Sin duda, el conocimiento previo de la muerte propia no puede dejar de tener importantes e influyentes efectos sobre nuestro existir; condicionantes no solo emocionales, sino también ideológicos y operativos, con manifiestas consecuencias personales y socio-culturales. Actitudes diversas e incluso conflictivas a veces, que llegan a acreditar no obstante una determinación prácticamente unánime: la aceptación resuelta, sobre un fondo turbado, de la vida. Una postura en la que coinciden la mayor parte de las creencias humanas y donde prevalece el dictado soberano de la ley biológica, el principio de autoconservación que rige la existencia de los organismos unicelulares y pluricelulares, cerebrados o carentes de cerebro, con sistema nervioso o sin él. Mandato imperativo que tratándose, en nuestro caso, de seres con funciones complejas e interdependientes, sesorio-afectivas y lógico-analíticas, requiere disponer, para poder cumplirse, de un sofisticado mecanismo homeostático de regulación con capacidad para acallar el angustioso quebranto producido por la clara conciencia de la finitud, un saber que atenta contra el equilibrio somático natural. Un dispositivo potente que, poniendo en acción los adecuados procesos compensatorios, ha de procurar superar la amenaza morbosa de la depresión y ha de restaurar de nuevo el dictado biológico de la supervivencia.

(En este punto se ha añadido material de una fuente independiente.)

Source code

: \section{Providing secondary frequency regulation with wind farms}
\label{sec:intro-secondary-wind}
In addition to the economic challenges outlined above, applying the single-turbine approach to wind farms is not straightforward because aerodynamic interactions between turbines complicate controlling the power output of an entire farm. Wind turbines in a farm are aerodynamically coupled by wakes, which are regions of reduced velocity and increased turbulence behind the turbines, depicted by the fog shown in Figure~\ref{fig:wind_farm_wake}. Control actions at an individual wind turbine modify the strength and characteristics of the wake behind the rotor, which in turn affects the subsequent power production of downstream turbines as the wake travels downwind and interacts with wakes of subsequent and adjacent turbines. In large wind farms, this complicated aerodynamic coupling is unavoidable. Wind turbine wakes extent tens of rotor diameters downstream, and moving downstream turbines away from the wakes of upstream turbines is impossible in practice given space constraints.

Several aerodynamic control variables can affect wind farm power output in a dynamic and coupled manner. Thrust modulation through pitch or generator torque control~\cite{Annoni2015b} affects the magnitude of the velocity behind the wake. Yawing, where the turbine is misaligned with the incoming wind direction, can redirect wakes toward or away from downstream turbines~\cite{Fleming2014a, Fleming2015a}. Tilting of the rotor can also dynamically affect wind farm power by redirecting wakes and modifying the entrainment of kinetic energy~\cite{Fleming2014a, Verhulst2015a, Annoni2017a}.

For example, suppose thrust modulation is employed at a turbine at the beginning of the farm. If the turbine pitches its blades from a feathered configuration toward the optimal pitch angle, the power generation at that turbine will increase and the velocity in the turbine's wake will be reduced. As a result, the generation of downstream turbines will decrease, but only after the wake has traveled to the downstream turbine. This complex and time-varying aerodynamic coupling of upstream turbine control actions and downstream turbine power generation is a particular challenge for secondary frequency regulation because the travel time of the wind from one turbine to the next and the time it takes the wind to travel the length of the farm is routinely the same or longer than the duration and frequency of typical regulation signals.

Mas para alcanzar tal objetivo se hará preciso racionalizar y desactivar la conciencia trágica de la muerte. Y frente a ese sentimiento declinante solo cabe oponer un sentimiento vital ascendente. Y es en este sentido en el que actúa la reacción homeostática al hacer que sea la propia autoconsciencia causante del desasosiego emocional la que llegue a su vez a resolver el problema y la que consiga aliviar el conflicto afectivo.

Esa ensimismada autoconsciencia que, al percibirse a sí misma como una entidad autónoma integrada por cuerpo, cerebro y pensamiento, y al concebirse y reconocerse como un yo particular e intransferible, nos interconexiona y vincula con el existente que somos y nos muestra que toda experiencia posible, sea sensitiva, afectiva o cognitiva, resulte placentera o dolorosa, afortunada o desdichada, con origen endógeno o procedente del exterior, se encuentra relacionada por completo con la existencia del yo, ese núcleo unitario de filiación con el que no podemos dejar de identificarnos. Una cohesión uniforme, la más íntima y firme, que no permite indiferencia alguna y que promueve de forma natural incontenibles lazos de afinidad y apego. Dado que si así no sucediera, tampoco habríamos llegado a experimentar jamás el sentimiento trágico de la finitud. Vinculación empática que nos entraña en nuestro yo y que engendra asimismo el ardoroso sentimiento del amor a sí mismo.

Nos agita la marea pasional del querer propio. El exaltado afecto que nos convierte en antropócratas, miembros de la autonombrada especie noble del planeta Tierra. Seres orgullosos y atrevidos, dispuestos a afrontar con tenaz esperanza las incertidumbres del destino y decididos a soportar con cierta entereza la fatalidad definitiva. Pasión de ser que se enfrenta al poder intemperante de una naturaleza que nos incluye en su neutral devenir y que no renuncia, a pesar de ello, a establecer una jurisdicción propia -la humana-, elaborar razones, emitir juicios y atribuirse derechos, felicidad incluida. Pretensión, improbable tal vez, del querer propio, que nos sostiene y afirma frente al insensible transcurrir del espacio-tiempo. Porque no solo pretendemos ser, sino que, a la vez, pretendemos llenar y justificar la vida mediante la determinación propia y libremente elegida. No aceptar la existencia por el simple hecho de poseerla, no la vida como imposición biológica sino como proyecto personal, como existir consciente y crítico, como creación propia y no como mero acto instintivo.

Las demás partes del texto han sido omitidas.